YOUR INSTRUCTIONS:
Lines before the one containing "1. Abre un editor" are left out; that line and every line after it, through the end of the records, are to be reproduced exactly.

SOURCE DATA:
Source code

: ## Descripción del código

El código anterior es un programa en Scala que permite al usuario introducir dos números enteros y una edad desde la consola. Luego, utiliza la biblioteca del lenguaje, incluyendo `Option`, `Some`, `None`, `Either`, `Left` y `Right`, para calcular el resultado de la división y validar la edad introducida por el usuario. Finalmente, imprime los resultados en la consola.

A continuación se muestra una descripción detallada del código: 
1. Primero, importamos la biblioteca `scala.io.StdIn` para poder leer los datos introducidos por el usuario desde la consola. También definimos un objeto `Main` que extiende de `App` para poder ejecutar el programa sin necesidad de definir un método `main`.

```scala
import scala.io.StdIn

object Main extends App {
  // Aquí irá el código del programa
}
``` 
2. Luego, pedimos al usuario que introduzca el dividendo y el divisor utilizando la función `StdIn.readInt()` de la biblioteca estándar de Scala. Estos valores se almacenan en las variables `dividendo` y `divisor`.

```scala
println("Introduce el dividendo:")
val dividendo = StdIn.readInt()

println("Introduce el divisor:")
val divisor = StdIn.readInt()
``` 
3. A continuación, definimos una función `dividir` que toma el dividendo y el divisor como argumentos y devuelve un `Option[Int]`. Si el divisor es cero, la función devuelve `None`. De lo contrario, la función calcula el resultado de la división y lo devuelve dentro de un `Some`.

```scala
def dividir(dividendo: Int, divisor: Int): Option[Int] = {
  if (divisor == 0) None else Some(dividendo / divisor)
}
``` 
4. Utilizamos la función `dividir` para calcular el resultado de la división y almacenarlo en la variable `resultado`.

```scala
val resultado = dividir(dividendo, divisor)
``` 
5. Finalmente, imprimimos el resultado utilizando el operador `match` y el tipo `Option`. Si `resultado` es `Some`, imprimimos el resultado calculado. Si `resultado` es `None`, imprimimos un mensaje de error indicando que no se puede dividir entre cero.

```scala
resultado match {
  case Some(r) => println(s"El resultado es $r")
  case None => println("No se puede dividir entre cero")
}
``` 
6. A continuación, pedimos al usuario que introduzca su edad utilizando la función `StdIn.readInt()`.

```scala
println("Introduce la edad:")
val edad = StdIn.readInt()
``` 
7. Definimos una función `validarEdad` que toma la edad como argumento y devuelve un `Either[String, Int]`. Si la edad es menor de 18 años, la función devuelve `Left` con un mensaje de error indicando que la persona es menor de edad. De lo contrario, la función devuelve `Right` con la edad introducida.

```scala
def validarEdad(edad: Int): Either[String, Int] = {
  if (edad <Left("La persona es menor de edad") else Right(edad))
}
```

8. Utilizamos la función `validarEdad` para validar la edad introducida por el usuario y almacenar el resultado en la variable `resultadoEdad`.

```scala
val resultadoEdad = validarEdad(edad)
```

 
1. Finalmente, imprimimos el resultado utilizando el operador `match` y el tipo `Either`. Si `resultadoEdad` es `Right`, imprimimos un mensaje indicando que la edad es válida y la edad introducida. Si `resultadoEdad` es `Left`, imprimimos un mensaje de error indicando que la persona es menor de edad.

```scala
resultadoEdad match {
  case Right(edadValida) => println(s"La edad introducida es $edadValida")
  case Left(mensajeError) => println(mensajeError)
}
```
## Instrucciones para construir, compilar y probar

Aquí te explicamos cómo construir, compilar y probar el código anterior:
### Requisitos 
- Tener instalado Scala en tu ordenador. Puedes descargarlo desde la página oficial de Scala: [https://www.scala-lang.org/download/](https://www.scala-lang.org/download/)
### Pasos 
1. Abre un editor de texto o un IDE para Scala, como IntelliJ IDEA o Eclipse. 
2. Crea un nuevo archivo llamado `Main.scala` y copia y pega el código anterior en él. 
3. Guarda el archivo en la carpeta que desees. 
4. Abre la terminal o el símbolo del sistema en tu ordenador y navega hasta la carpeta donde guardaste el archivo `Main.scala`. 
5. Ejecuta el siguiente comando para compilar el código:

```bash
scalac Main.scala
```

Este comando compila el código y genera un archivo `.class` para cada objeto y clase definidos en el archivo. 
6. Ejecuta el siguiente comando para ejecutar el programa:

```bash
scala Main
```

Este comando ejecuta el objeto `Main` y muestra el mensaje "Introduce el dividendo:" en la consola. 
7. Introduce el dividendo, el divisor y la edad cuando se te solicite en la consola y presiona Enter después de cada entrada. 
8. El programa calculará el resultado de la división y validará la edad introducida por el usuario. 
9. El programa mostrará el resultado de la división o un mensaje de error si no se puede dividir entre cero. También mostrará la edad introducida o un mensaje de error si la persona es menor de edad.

ANSWER SECTION:
1. Abre un editor de texto o un IDE para Scala, como IntelliJ IDEA o Eclipse. 
2. Crea un nuevo archivo llamado `Main.scala` y copia y pega el código anterior en él. 
3. Guarda el archivo en la carpeta que desees. 
4. Abre la terminal o el símbolo del sistema en tu ordenador y navega hasta la carpeta donde guardaste el archivo `Main.scala`. 
5. Ejecuta el siguiente comando para compilar el código:

```bash
scalac Main.scala
```

Este comando compila el código y genera un archivo `.class` para cada objeto y clase definidos en el archivo. 
6. Ejecuta el siguiente comando para ejecutar el programa:

```bash
scala Main
```

Este comando ejecuta el objeto `Main` y muestra el mensaje "Introduce el dividendo:" en la consola. 
7. Introduce el dividendo, el divisor y la edad cuando se te solicite en la consola y presiona Enter después de cada entrada. 
8. El programa calculará el resultado de la división y validará la edad introducida por el usuario. 
9. El programa mostrará el resultado de la división o un mensaje de error si no se puede dividir entre cero. También mostrará la edad introducida o un mensaje de error si la persona es menor de edad.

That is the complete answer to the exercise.